Transcribe, word for word and without additions, each line below from the one containing "- [线程和队列](SOUR" through the one containing "- [示例使用](SOURCE/resources/uses.md)", both ends included.
+++
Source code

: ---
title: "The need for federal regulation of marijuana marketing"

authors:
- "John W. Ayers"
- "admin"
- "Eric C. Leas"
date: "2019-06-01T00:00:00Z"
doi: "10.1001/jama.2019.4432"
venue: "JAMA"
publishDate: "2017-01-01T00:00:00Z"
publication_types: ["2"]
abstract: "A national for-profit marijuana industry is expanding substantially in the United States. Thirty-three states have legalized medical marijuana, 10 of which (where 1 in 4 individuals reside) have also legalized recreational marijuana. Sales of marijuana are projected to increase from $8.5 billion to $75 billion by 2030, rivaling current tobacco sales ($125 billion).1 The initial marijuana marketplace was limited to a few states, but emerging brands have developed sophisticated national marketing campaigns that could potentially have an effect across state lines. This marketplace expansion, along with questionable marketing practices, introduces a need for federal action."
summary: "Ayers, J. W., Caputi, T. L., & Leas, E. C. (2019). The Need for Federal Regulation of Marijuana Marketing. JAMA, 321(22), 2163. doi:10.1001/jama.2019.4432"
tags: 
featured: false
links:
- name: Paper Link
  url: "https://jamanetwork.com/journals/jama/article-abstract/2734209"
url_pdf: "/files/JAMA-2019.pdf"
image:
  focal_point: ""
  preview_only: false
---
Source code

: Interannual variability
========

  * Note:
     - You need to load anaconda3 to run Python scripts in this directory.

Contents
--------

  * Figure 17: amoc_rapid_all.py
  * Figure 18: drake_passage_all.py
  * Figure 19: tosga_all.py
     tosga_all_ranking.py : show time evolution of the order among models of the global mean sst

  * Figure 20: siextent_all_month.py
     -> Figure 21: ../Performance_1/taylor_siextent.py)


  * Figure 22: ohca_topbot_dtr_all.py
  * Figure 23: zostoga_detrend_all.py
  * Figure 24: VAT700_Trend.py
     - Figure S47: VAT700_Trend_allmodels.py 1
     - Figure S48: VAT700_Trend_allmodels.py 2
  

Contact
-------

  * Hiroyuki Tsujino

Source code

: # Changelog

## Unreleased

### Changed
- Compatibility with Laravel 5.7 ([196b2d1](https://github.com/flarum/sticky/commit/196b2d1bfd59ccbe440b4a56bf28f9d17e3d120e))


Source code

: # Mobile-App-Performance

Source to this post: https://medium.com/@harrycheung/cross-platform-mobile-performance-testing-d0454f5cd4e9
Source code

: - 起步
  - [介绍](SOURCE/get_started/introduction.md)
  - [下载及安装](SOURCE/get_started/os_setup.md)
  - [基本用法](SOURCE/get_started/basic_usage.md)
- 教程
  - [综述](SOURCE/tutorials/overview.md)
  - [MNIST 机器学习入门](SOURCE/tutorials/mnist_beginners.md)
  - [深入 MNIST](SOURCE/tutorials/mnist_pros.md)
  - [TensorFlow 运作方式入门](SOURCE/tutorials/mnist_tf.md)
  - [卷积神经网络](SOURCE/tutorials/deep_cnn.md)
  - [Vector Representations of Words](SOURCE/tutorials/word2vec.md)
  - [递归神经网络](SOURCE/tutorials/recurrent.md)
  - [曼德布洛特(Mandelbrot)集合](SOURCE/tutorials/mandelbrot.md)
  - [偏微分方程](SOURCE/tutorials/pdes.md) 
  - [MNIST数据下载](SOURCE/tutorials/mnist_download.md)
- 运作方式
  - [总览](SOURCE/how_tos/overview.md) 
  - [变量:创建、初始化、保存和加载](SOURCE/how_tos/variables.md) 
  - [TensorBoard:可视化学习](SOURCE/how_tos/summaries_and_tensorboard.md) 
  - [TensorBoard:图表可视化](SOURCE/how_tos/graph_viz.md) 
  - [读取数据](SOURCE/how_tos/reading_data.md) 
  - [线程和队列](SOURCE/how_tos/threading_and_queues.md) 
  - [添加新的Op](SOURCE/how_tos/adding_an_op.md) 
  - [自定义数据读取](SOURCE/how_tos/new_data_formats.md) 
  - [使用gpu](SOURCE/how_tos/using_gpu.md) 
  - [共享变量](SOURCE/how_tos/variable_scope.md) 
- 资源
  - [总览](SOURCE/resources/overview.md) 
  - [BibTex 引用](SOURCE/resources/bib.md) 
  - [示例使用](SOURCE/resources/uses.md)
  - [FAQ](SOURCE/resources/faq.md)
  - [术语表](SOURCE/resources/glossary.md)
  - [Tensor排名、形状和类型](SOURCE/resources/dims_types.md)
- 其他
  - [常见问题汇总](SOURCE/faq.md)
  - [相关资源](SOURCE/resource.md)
+++
**OUTPUT OF THE TASK:**
  - [线程和队列](SOURCE/how_tos/threading_and_queues.md) 
  - [添加新的Op](SOURCE/how_tos/adding_an_op.md) 
  - [自定义数据读取](SOURCE/how_tos/new_data_formats.md) 
  - [使用gpu](SOURCE/how_tos/using_gpu.md) 
  - [共享变量](SOURCE/how_tos/variable_scope.md) 
- 资源
  - [总览](SOURCE/resources/overview.md) 
  - [BibTex 引用](SOURCE/resources/bib.md) 
  - [示例使用](SOURCE/resources/uses.md)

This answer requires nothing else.